(Collected data)
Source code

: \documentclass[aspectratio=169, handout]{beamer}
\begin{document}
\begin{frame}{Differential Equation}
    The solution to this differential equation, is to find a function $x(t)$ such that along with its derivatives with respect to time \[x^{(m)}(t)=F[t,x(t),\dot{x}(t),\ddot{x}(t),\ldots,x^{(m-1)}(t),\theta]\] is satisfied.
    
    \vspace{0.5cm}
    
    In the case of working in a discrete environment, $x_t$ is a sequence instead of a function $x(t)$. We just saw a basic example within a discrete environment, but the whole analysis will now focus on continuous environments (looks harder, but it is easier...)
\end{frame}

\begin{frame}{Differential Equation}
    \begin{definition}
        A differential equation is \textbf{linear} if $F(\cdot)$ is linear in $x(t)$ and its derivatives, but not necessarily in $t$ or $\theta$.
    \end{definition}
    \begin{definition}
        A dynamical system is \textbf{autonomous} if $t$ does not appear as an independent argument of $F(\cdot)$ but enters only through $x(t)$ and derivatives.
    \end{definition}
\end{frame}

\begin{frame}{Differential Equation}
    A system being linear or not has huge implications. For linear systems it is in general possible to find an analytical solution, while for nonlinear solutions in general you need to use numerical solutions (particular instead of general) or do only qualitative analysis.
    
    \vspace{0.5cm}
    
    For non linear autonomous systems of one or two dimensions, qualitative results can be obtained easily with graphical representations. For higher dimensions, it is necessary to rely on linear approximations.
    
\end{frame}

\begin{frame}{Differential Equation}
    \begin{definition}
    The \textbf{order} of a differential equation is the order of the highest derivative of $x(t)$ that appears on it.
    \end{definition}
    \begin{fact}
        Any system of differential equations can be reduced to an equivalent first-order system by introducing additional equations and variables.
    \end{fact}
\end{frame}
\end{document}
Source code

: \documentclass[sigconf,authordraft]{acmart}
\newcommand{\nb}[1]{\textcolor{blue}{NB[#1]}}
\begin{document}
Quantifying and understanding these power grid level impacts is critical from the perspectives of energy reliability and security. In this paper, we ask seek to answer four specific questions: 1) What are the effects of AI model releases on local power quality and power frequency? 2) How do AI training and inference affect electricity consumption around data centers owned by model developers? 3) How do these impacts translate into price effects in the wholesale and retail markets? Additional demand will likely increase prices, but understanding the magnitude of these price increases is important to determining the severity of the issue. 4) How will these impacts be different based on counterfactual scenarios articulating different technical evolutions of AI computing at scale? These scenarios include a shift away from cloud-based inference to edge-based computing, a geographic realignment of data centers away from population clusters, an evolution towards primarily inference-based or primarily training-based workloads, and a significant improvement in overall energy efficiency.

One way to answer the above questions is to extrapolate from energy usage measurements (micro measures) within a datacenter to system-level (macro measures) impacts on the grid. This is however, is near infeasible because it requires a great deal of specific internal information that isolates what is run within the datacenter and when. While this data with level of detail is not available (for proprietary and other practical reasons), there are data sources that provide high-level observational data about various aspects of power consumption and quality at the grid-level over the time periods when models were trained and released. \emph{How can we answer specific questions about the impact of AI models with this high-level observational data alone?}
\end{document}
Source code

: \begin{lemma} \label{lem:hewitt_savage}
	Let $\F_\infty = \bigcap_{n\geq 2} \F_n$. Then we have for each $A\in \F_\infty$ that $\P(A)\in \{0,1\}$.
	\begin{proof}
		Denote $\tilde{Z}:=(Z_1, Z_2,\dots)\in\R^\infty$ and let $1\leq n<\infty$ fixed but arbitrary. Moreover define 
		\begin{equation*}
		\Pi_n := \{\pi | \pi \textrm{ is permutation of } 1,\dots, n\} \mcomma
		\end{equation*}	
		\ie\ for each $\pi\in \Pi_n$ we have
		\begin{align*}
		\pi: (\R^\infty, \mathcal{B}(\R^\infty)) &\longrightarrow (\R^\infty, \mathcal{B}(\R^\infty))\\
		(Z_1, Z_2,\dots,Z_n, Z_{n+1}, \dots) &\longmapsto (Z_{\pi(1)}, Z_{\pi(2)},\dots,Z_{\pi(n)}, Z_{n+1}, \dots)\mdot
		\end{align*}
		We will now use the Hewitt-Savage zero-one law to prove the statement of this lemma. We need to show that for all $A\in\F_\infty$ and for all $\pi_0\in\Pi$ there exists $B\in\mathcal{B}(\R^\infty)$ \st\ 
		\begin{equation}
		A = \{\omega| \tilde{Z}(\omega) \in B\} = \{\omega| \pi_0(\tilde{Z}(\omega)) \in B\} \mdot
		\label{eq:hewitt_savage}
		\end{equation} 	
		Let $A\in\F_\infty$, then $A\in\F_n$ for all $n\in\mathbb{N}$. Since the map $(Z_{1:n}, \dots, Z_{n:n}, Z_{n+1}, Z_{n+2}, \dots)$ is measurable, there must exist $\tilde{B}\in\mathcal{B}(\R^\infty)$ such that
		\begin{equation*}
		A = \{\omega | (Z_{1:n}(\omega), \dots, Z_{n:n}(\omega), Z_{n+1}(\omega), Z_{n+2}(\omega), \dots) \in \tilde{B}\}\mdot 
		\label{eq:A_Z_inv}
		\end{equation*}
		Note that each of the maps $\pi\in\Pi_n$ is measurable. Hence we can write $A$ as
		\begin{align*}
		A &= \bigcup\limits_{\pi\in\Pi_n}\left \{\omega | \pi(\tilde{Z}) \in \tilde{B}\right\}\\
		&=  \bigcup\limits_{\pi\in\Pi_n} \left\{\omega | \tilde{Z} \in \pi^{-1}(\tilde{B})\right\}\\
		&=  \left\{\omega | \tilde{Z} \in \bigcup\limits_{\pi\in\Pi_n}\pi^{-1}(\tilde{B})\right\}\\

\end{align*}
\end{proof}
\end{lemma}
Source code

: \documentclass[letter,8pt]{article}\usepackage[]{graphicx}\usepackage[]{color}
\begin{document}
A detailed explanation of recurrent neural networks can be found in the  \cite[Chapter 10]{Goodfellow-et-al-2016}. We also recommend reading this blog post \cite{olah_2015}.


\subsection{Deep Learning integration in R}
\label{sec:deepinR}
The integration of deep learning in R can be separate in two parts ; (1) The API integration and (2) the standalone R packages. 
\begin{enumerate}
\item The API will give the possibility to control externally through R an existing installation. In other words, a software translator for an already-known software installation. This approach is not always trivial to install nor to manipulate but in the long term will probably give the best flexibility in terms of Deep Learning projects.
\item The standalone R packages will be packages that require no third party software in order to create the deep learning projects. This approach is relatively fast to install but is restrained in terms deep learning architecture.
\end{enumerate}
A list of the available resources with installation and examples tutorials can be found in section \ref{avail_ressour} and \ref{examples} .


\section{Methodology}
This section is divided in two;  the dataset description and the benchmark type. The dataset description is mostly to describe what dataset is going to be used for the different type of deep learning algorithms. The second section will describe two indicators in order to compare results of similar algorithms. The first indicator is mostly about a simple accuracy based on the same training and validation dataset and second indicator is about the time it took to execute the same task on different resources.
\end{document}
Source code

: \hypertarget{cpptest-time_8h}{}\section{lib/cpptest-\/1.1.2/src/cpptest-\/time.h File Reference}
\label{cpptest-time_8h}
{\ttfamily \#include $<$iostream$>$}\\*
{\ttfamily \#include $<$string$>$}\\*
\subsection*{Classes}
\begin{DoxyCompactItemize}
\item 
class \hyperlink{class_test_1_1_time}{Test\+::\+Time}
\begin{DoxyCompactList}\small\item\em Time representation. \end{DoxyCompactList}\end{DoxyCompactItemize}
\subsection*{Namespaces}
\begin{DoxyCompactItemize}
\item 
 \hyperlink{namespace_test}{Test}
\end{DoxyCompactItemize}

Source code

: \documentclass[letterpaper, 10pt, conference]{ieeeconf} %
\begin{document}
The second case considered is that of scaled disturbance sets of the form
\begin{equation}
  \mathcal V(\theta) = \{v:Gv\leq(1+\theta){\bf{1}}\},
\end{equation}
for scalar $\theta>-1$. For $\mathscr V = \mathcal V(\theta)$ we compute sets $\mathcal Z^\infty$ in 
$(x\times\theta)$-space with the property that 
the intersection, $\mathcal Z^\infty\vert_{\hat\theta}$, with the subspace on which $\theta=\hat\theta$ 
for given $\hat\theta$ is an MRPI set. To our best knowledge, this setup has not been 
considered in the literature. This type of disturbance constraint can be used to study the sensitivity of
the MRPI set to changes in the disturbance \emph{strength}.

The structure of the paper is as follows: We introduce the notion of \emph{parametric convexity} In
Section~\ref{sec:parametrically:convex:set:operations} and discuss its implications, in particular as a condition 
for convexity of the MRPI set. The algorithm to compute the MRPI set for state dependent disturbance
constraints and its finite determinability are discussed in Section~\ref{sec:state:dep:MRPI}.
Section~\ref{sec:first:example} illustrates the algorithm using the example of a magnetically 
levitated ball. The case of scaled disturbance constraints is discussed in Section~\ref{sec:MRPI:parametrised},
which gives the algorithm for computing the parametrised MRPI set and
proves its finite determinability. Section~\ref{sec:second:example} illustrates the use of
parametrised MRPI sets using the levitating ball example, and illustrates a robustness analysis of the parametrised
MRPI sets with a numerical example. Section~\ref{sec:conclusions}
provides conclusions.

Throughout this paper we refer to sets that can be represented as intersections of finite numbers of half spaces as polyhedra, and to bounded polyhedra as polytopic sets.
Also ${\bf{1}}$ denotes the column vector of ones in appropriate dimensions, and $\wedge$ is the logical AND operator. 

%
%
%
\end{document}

(Assignment) The answer is each line from the entries above in which the word "lemma" occurs.

(Answer section)
: \begin{lemma} \label{lem:hewitt_savage}
		We will now use the Hewitt-Savage zero-one law to prove the statement of this lemma. We need to show that for all $A\in\F_\infty$ and for all $\pi_0\in\Pi$ there exists $B\in\mathcal{B}(\R^\infty)$ \st\ 
\end{lemma}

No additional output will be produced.